Don’t die of a heart attack now, you fat fuck. One last room, one last closed door. It’ll be over soon. And maybe you’re not so ready to die after all.

He signaled Brady, and they flanked the door, guns drawn. “Minneapolis Police!”

They waited, listening for movement, their chests heaving in fearful synchronicity. After a few moments of silence, Bully finally nodded and Brady tried the knob. He shook his head.

Shit.
Bully banged his fist on the door, announced himself again, but still no sound. It was time to go in.

In the split second it took for him to take a step back, rotate his shoulder, and shift his weight to turn his body into a battering ram, happy memories from his childhood he hadn’t recalled in years suddenly came flooding back: catching his first walleye on Elbow Lake; his first wild rice harvest; the elaborate regalia of the jingle dancers, and the hypnotic rhythm of drums and chants at his first powwow. He had a fleeting thought that this was a premonition of his impending death, the last gift of his own history before he took his final breath, and suddenly his fear left him. He didn’t know what was on the other side of that door, but the moment his shoulder hit, he felt the calming sense that he was ready for it.

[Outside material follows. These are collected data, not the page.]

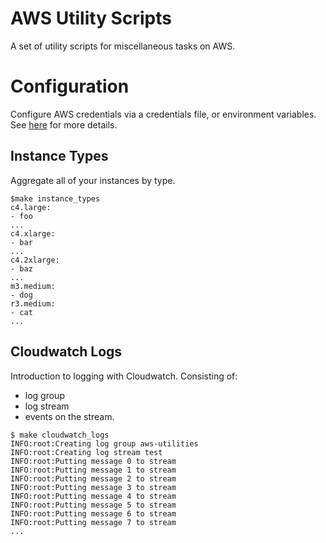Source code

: # AWS Utility Scripts

A set of utility scripts for miscellaneous tasks on AWS.

# Configuration

Configure AWS credentials via a credentials file, or environment variables. See
[here](http://boto3.readthedocs.io/en/latest/guide/configuration.html) for more
details.

## Instance Types

Aggregate all of your instances by type.

```shell
$make instance_types
c4.large:
- foo
...
c4.xlarge:
- bar
...
c4.2xlarge:
- baz
...
m3.medium:
- dog
r3.medium:
- cat
...
```

## Cloudwatch Logs

Introduction to logging with Cloudwatch. Consisting of:

- log group
- log stream
- events on the stream.

```shell
$ make cloudwatch_logs
INFO:root:Creating log group aws-utilities
INFO:root:Creating log stream test
INFO:root:Putting message 0 to stream
INFO:root:Putting message 1 to stream
INFO:root:Putting message 2 to stream
INFO:root:Putting message 3 to stream
INFO:root:Putting message 4 to stream
INFO:root:Putting message 5 to stream
INFO:root:Putting message 6 to stream
INFO:root:Putting message 7 to stream
...
```
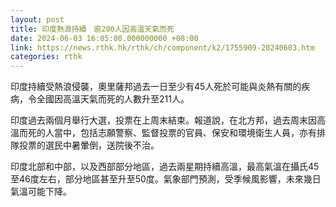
 ```yaml
---
layout: post
title: 印度熱浪持續　逾200人因高溫天氣而死
date: 2024-06-03 16:05:00.000000000 +08:00
link: https://news.rthk.hk/rthk/ch/component/k2/1755909-20240603.htm
categories: rthk
---
```


印度持續受熱浪侵襲，奧里薩邦過去一日至少有45人死於可能與炎熱有關的疾病，令全國因高溫天氣而死的人數升至211人。

印度過去兩個月舉行大選，投票在上周末結束。報道說，在北方邦，過去周末因高溫而死的人當中，包括志願警察、監督投票的官員、保安和環境衛生人員，亦有排隊投票的選民中暑暈倒，送院後不治。

印度北部和中部，以及西部部分地區，過去兩星期持續高溫，最高氣溫在攝氏45至46度左右，部分地區甚至升至50度。氣象部門預測，受季候風影響，未來幾日氣溫可能下降。
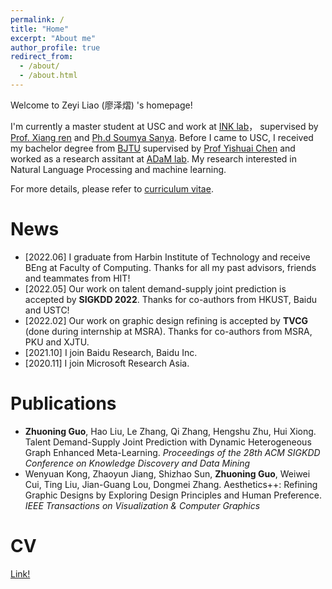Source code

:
 ```yaml
---
permalink: /
title: "Home"
excerpt: "About me"
author_profile: true
redirect_from:
  - /about/
  - /about.html
---
```



Welcome to Zeyi Liao (廖泽熠) 's homepage!

I'm currently a master student at USC and work at [INK lab](https://inklab.usc.edu/)， supervised by [Prof. Xiang ren](https://shanzhenren.github.io/) and [Ph.d Soumya Sanya](https://soumyasanyal.github.io/). Before I came to USC, I received my bachelor degree from [BJTU](http://en.njtu.edu.cn/) supervised by [Prof Yishuai Chen](http://eie.bjtu.edu.cn/WebHtml/szdw/0406) and worked as a research assitant at [ADaM lab](https://adam-bjtu.org/#/zhcn/home).
My research interested in Natural Language Processing and machine learning.

For more details, please refer to [curriculum vitae](../Resume.pdf).

# News

- \[2022.06\] I graduate from Harbin Institute of Technology and receive BEng at Faculty of Computing. Thanks for all my past advisors, friends and teammates from HIT!
- \[2022.05\] Our work on talent demand-supply joint prediction is accepted by **SIGKDD 2022**. Thanks for co-authors from HKUST, Baidu and USTC!
- \[2022.02\] Our work on graphic design refining is accepted by **TVCG** (done during internship at MSRA). Thanks for co-authors from MSRA, PKU and XJTU.
- \[2021.10\] I join Baidu Research, Baidu Inc.
- \[2020.11\] I join Microsoft Research Asia.

# Publications

- **Zhuoning Guo**, Hao Liu, Le Zhang, Qi Zhang, Hengshu Zhu, Hui Xiong. Talent Demand-Supply Joint Prediction with Dynamic Heterogeneous Graph Enhanced Meta-Learning. *Proceedings of the 28th ACM SIGKDD Conference on Knowledge Discovery and Data Mining*
- Wenyuan Kong, Zhaoyun Jiang, Shizhao Sun, **Zhuoning Guo**, Weiwei Cui, Ting Liu, Jian-Guang Lou, Dongmei Zhang. Aesthetics++: Refining Graphic Designs by Exploring Design Principles and Human Preference. *IEEE Transactions on Visualization & Computer Graphics*

# CV

<!-- <object data="/files/paper1.pdf" width="1000" height="1000" type='application/pdf'></object> -->
<a href="/files/paper1.pdf" target="_blank">Link!</a>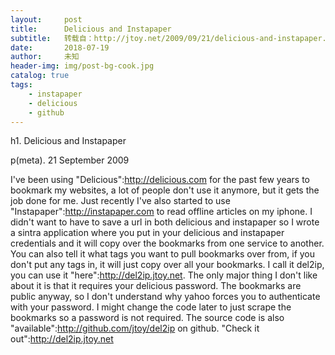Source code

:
 ```yaml
---
layout:     post
title:      Delicious and Instapaper
subtitle:   转载自：http://jtoy.net/2009/09/21/delicious-and-instapaper.textile
date:       2018-07-19
author:     未知
header-img: img/post-bg-cook.jpg
catalog: true
tags:
    - instapaper
    - delicious
    - github
---
```



h1. Delicious and Instapaper

p(meta). 21 September 2009


I've been using "Delicious":http://delicious.com for the past few years to bookmark my websites, a lot of people don't use it anymore, but it gets the job done for me. Just recently I've also started to use "Instapaper":http://instapaper.com to read offline articles on my iphone. I didn't want to have to save a url in both delicious and instapaper so I wrote a sintra application where you put in your delicious and instapaper credentials and it will copy over the bookmarks from one service to another. You can also tell it what tags you want to pull bookmarks over from, if you don't put any tags in, it will just copy over all your bookmarks. I call it del2ip, you can use it "here":http://del2ip.jtoy.net. The only major thing I don't like about it is that it requires your delicious password. The bookmarks are public anyway, so I don't understand why yahoo forces you to authenticate with your password. I might change the code later to just scrape the bookmarks so a password is not required. The source code is also "available":http://github.com/jtoy/del2ip on github. "Check it out":http://del2ip.jtoy.net



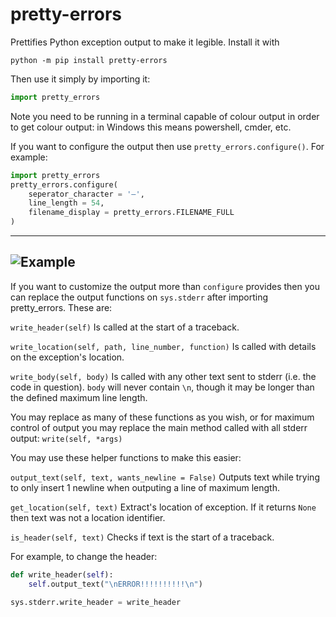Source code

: # pretty-errors

Prettifies Python exception output to make it legible. Install it with
```
python -m pip install pretty-errors
```

Then use it simply by importing it:
```python
import pretty_errors
```
Note you need to be running in a terminal capable of colour output in order to get colour output: in Windows
this means powershell, cmder, etc.

If you want to configure the output then use `pretty_errors.configure()`.  For example:
```python
import pretty_errors
pretty_errors.configure(
    seperator_character = '—',
    line_length = 54,
    filename_display = pretty_errors.FILENAME_FULL
)
```
---
![Example](https://i.imgur.com/0jpEqob.png)
---
If you want to customize the output more than `configure` provides then you can replace the output functions
on `sys.stderr` after importing pretty_errors.  These are:

`write_header(self)`
Is called at the start of a traceback.

`write_location(self, path, line_number, function)`
Is called with details on the exception's location.

`write_body(self, body)`
Is called with any other text sent to stderr (i.e. the code in question).  `body` will never contain `\n`, though
it may be longer than the defined maximum line length.

You may replace as many of these functions as you wish, or for maximum control of output you may replace the main
method called with all stderr output:
`write(self, *args)`


You may use these helper functions to make this easier:

`output_text(self, text, wants_newline = False)`
Outputs text while trying to only insert 1 newline when outputing a line of maximum length.

`get_location(self, text)`
Extract's location of exception.  If it returns `None` then text was not a location identifier.

`is_header(self, text)`
Checks if text is the start of a traceback.


For example, to change the header:
```python
def write_header(self):
    self.output_text("\nERROR!!!!!!!!!!\n")

sys.stderr.write_header = write_header
```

But he’d been dead wrong about that, because crashing through that door was a stunner, the kind of moment that hammered into your soul and captured your breath; the kind of moment that would eventually coalesce into the most pivotal, important memory you’d ever keep. Life, not death, was on the other side, and it was so unexpected, Bully thought he might pass out.

He moved his flashlight beam across the small, putrid space where four little girls sat clustered together on the floor, barefoot, hands bound, hair matted. Their brown eyes squinted up toward the light, disoriented and terrified.

“We need two buses, Brady. Fast,” he whispered over his shoulder, then walked into the room with the flashlight trained more on his own face than the girls’, so they could see he wasn’t a faceless monster behind a blinding light—they’d seen enough monsters in this past week.

“Hello. My name is Bully. I’m a police officer and everything’s going to be all right.” He crouched down in front of one of the girls, a child, really, and gave her a gentle smile. “What’s your name?”

The girl recoiled a little, but some of the white around her eyes receded.

“Can I take these plastic ties off your wrists?”

She nodded warily, then started to cry. Bully’s throat tightened and he swallowed hard as he used his pocketknife to cut the stiff white bonds that were biting into her wrists, then moved back to give her space.

She rubbed at her eyes and nose and looked up at him. “I’m Taka,” she finally choked out. “Are you here to save us?”

He cleared his throat and tried to answer, but all he could do was nod.